Tuesday, August 09, 2005

Darn Deer

They nipped off the tops, including the blossoms, of several of my tomato plants -- even the ones I have up against my house.

I'm feeling very Elmer Fudd right now. Braised venison tenderloin -- it's a good thing. Too bad I never picked up the family talent for hunting.

I used to know people -- sweetly naive back-to-the-landers -- who, when the whitetails ravaged their garden for the umpteenth time, walked out into the woods and had a chat with the deer. I'm not making this up. They'd read about kything, or communing with the animals, in a book. They formally addressed their hooved neighbors, something to the effect of, "We know you need to eat, but so do we. We depend on our garden. We know you have a lot of other food growing around here. So can you please leave our garden alone?" The deer's collective response was, "Love that salad bar! All you can eat! Whoo-hoo!" So my gentle acquaintances wound up buying an electric fence.
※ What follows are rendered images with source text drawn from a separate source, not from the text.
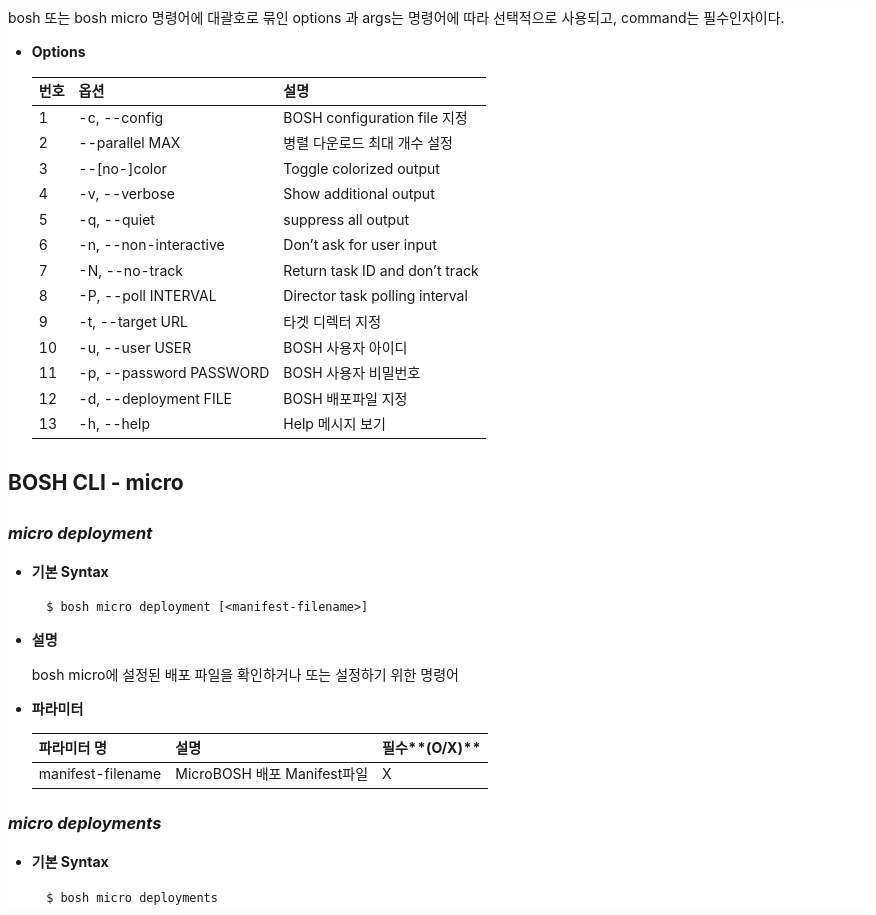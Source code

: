   bosh 또는 bosh micro 명령어에 대괄호로 묶인 options 과 args는 명령어에 따라 선택적으로 사용되고, command는 필수인자이다.

* **Options**

  | **번호** | **옵션** | **설명** |
  | :--- | :--- | :--- |
  | 1 | -c, --config | BOSH configuration file 지정 |
  | 2 | --parallel MAX | 병렬 다운로드 최대 개수 설정 |
  | 3 | --\[no-\]color | Toggle colorized output |
  | 4 | -v, --verbose | Show additional output |
  | 5 | -q, --quiet | suppress all output |
  | 6 | -n, --non-interactive | Don’t ask for user input |
  | 7 | -N, --no-track | Return task ID and don’t track |
  | 8 | -P, --poll INTERVAL | Director task polling interval |
  | 9 | -t, --target URL | 타겟 디렉터 지정 |
  | 10 | -u, --user USER | BOSH 사용자 아이디 |
  | 11 | -p, --password PASSWORD | BOSH 사용자 비밀번호 |
  | 12 | -d, --deployment FILE | BOSH 배포파일 지정 |
  | 13 | -h, --help | Help 메시지 보기 |

## BOSH CLI - micro

### _**micro deployment**_

* **기본 Syntax**

  ```text
    $ bosh micro deployment [<manifest-filename>]
  ```

* **설명**

  bosh micro에 설정된 배포 파일을 확인하거나 또는 설정하기 위한 명령어

* **파라미터**

  | **파라미터 명** | **설명** | **필수\*\***\(O/X\)\*\* |
  | :--- | :--- | :--- |
  | manifest-filename | MicroBOSH 배포 Manifest파일 | X |

### _**micro deployments**_

* **기본 Syntax**

  ```text
    $ bosh micro deployments
  ```
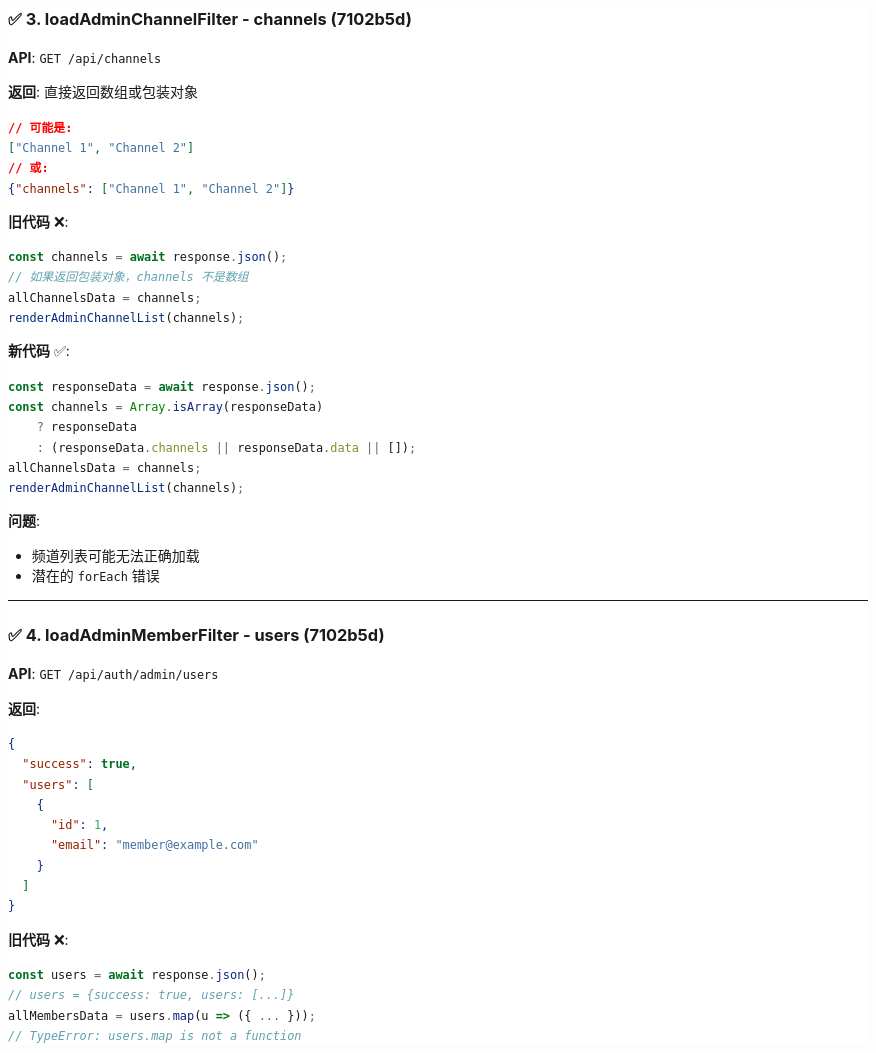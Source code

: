 ### ✅ 3. loadAdminChannelFilter - channels (7102b5d)

**API**: `GET /api/channels`

**返回**: 直接返回数组或包装对象
```json
// 可能是:
["Channel 1", "Channel 2"]
// 或:
{"channels": ["Channel 1", "Channel 2"]}
```

**旧代码** ❌:
```javascript
const channels = await response.json();
// 如果返回包装对象，channels 不是数组
allChannelsData = channels;
renderAdminChannelList(channels);
```

**新代码** ✅:
```javascript
const responseData = await response.json();
const channels = Array.isArray(responseData) 
    ? responseData 
    : (responseData.channels || responseData.data || []);
allChannelsData = channels;
renderAdminChannelList(channels);
```

**问题**:
- 频道列表可能无法正确加载
- 潜在的 `forEach` 错误

---

### ✅ 4. loadAdminMemberFilter - users (7102b5d)

**API**: `GET /api/auth/admin/users`

**返回**:
```json
{
  "success": true,
  "users": [
    {
      "id": 1,
      "email": "member@example.com"
    }
  ]
}
```

**旧代码** ❌:
```javascript
const users = await response.json();
// users = {success: true, users: [...]}
allMembersData = users.map(u => ({ ... }));
// TypeError: users.map is not a function
```
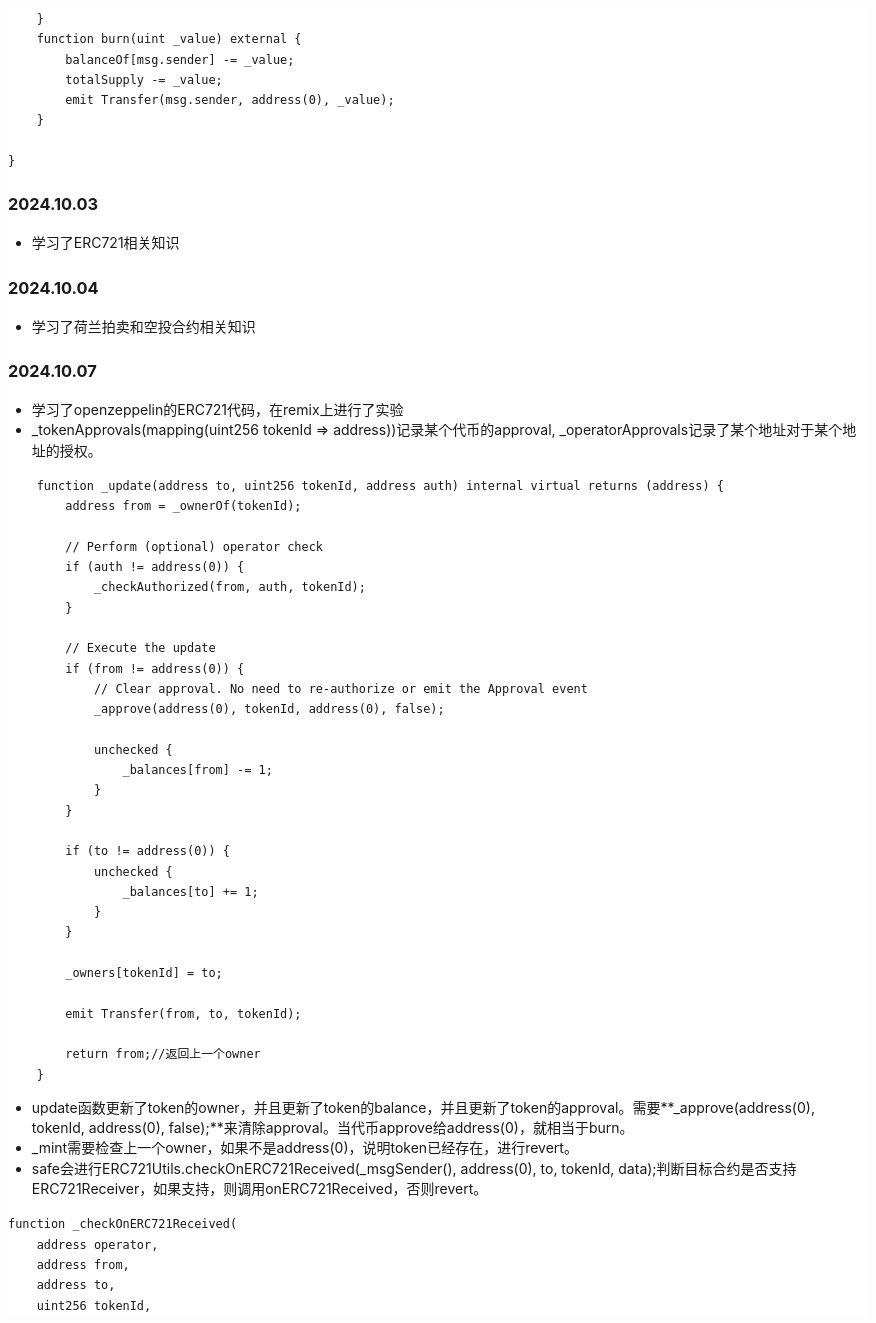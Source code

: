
 ```solidity
    }
    function burn(uint _value) external {
        balanceOf[msg.sender] -= _value;
        totalSupply -= _value;
        emit Transfer(msg.sender, address(0), _value);
    }

}
```
### 2024.10.03
- 学习了ERC721相关知识
### 2024.10.04
- 学习了荷兰拍卖和空投合约相关知识

### 2024.10.07
- 学习了openzeppelin的ERC721代码，在remix上进行了实验
- _tokenApprovals(mapping(uint256 tokenId => address))记录某个代币的approval, _operatorApprovals记录了某个地址对于某个地址的授权。
```solidity
    function _update(address to, uint256 tokenId, address auth) internal virtual returns (address) {
        address from = _ownerOf(tokenId);

        // Perform (optional) operator check
        if (auth != address(0)) {
            _checkAuthorized(from, auth, tokenId);
        }

        // Execute the update
        if (from != address(0)) {
            // Clear approval. No need to re-authorize or emit the Approval event
            _approve(address(0), tokenId, address(0), false);

            unchecked {
                _balances[from] -= 1;
            }
        }

        if (to != address(0)) {
            unchecked {
                _balances[to] += 1;
            }
        }

        _owners[tokenId] = to;

        emit Transfer(from, to, tokenId);

        return from;//返回上一个owner
    }
```
- update函数更新了token的owner，并且更新了token的balance，并且更新了token的approval。需要**_approve(address(0), tokenId, address(0), false);**来清除approval。当代币approve给address(0)，就相当于burn。
- _mint需要检查上一个owner，如果不是address(0)，说明token已经存在，进行revert。
- safe会进行ERC721Utils.checkOnERC721Received(_msgSender(), address(0), to, tokenId, data);判断目标合约是否支持ERC721Receiver，如果支持，则调用onERC721Received，否则revert。
```solidity
function _checkOnERC721Received(
    address operator,
    address from,
    address to,
    uint256 tokenId,
```
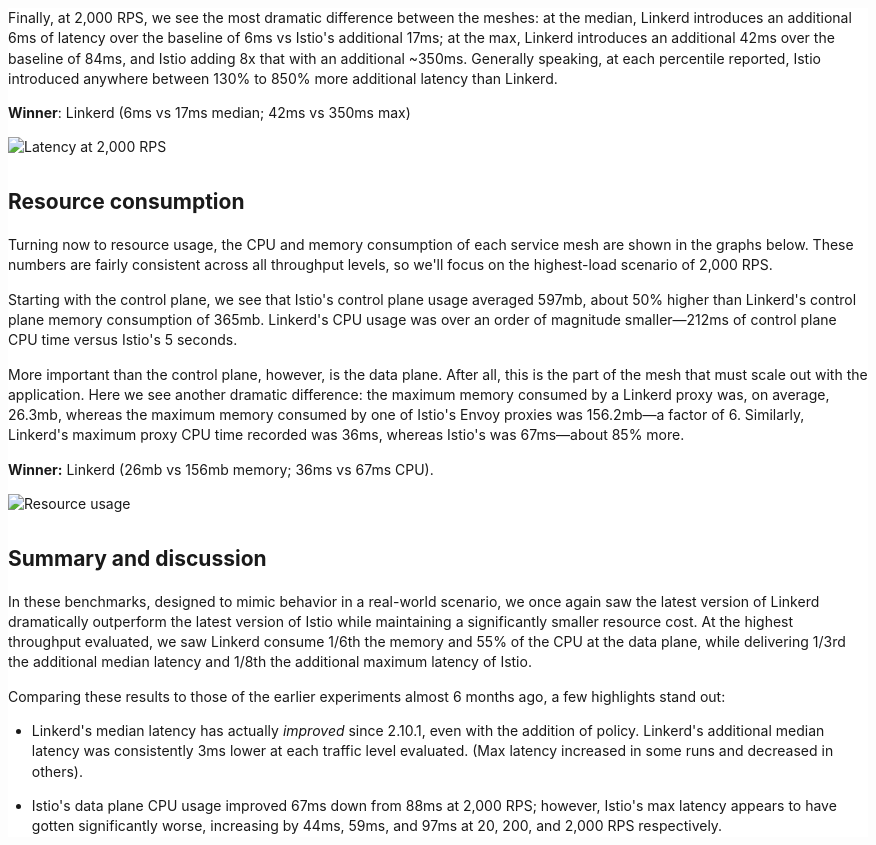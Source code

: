 Finally, at 2,000 RPS, we see the most dramatic difference between the meshes:
at the median, Linkerd introduces an additional 6ms of latency over the baseline
of 6ms vs Istio's additional 17ms; at the max, Linkerd introduces an additional
42ms over the baseline of 84ms, and Istio adding 8x that with an additional
~350ms. Generally speaking, at each percentile reported, Istio introduced
anywhere between 130% to 850% more additional latency than Linkerd.

**Winner**: Linkerd (6ms vs 17ms median; 42ms vs 350ms max)

![Latency at 2,000 RPS](/images/benchmark2/latency-2000rps.png "Latency at 2,000 RPS")

## Resource consumption

Turning now to resource usage, the CPU and memory consumption of each service
mesh are shown in the graphs below. These numbers are fairly consistent across
all throughput levels, so we'll focus on the highest-load scenario of 2,000 RPS.

Starting with the control plane, we see that Istio's control plane usage
averaged 597mb, about 50% higher than Linkerd's control plane memory consumption
of 365mb. Linkerd's CPU usage was over an order of magnitude smaller—212ms of
control plane CPU time versus Istio's 5 seconds.

More important than the control plane, however, is the data plane. After all,
this is the part of the mesh that must scale out with the application. Here we
see another dramatic difference: the maximum memory consumed by a Linkerd proxy
was, on average, 26.3mb, whereas the maximum memory consumed by one of Istio's
Envoy proxies was 156.2mb—a factor of 6. Similarly, Linkerd's maximum proxy CPU
time recorded was 36ms, whereas Istio's was 67ms—about 85% more.

**Winner:** Linkerd (26mb vs 156mb memory; 36ms vs 67ms CPU).

![Resource usage](/images/benchmark2/grid.png "Resource usage")

## Summary and discussion

In these benchmarks, designed to mimic behavior in a real-world scenario, we
once again saw the latest version of Linkerd dramatically outperform the latest
version of Istio while maintaining a significantly smaller resource cost. At the
highest throughput evaluated, we saw Linkerd consume 1/6th the memory and 55% of
the CPU at the data plane, while delivering 1/3rd the additional median latency
and 1/8th the additional maximum latency of Istio.

Comparing these results to those of the earlier experiments almost 6 months ago,
a few highlights stand out:

* Linkerd's median latency has actually _improved_ since 2.10.1, even with the
  addition of policy. Linkerd's additional median latency was consistently 3ms
  lower at each traffic level evaluated. (Max latency increased in some runs and
  decreased in others).

* Istio's data plane CPU usage improved 67ms down from 88ms at 2,000 RPS;
  however, Istio's max latency appears to have gotten significantly worse,
  increasing by 44ms, 59ms, and 97ms at 20, 200, and 2,000 RPS respectively.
Annie Dillard, in Pilgrim at Tinker Creek, wrote about the chewed quality of the world around us -- how, if you take a good look around you in a field or forest, it seems that everything has bites taken out of it. This is most certainly true. Ask my tomatoes.

13 comments:

bls said...

Same thing just happened to me, too. They even ate the tomatoes off the extra plants that weren't fenced in.

I've learned to deer-net everthing that's valuable, and then I just don't worry about the rest. I'm a little disappointed that I won't get any Early Girls this year, but not too.

Also, planting anything that smells is one way to keep them out of parts of the garden. They hate all the really aromatic stuff - oregano, basil, mint, catnip - and avoid those sections. That won't help for some things that are a lot taller, but it's worked for certain plants.

They don't touch hot peppers, either, BTW - not the leaves or the peppers themselves. ;-)

bls said...

(I still feel kind of sorry for them these days, since bit by bit their wooded areas - what few are left around here - are being chewed up by the bulldozer. So I'm not mad at them.

I do like venison, though....)

Derek the Ænglican said...

When I was growing up they were routinely compared with squirrels. They go after the crops, you shoot 'em. But they're tastier than squirrels...

Anonymous said...

We're suburbanites, and although we have seen deer as close as the park 3 blocks away, we've never seen them in our yard.
It's the rabbits here. Dang things ate all but two plants of my first crop of bush beans - before we discovered the hole in the fence.

-C

LutheranChik said...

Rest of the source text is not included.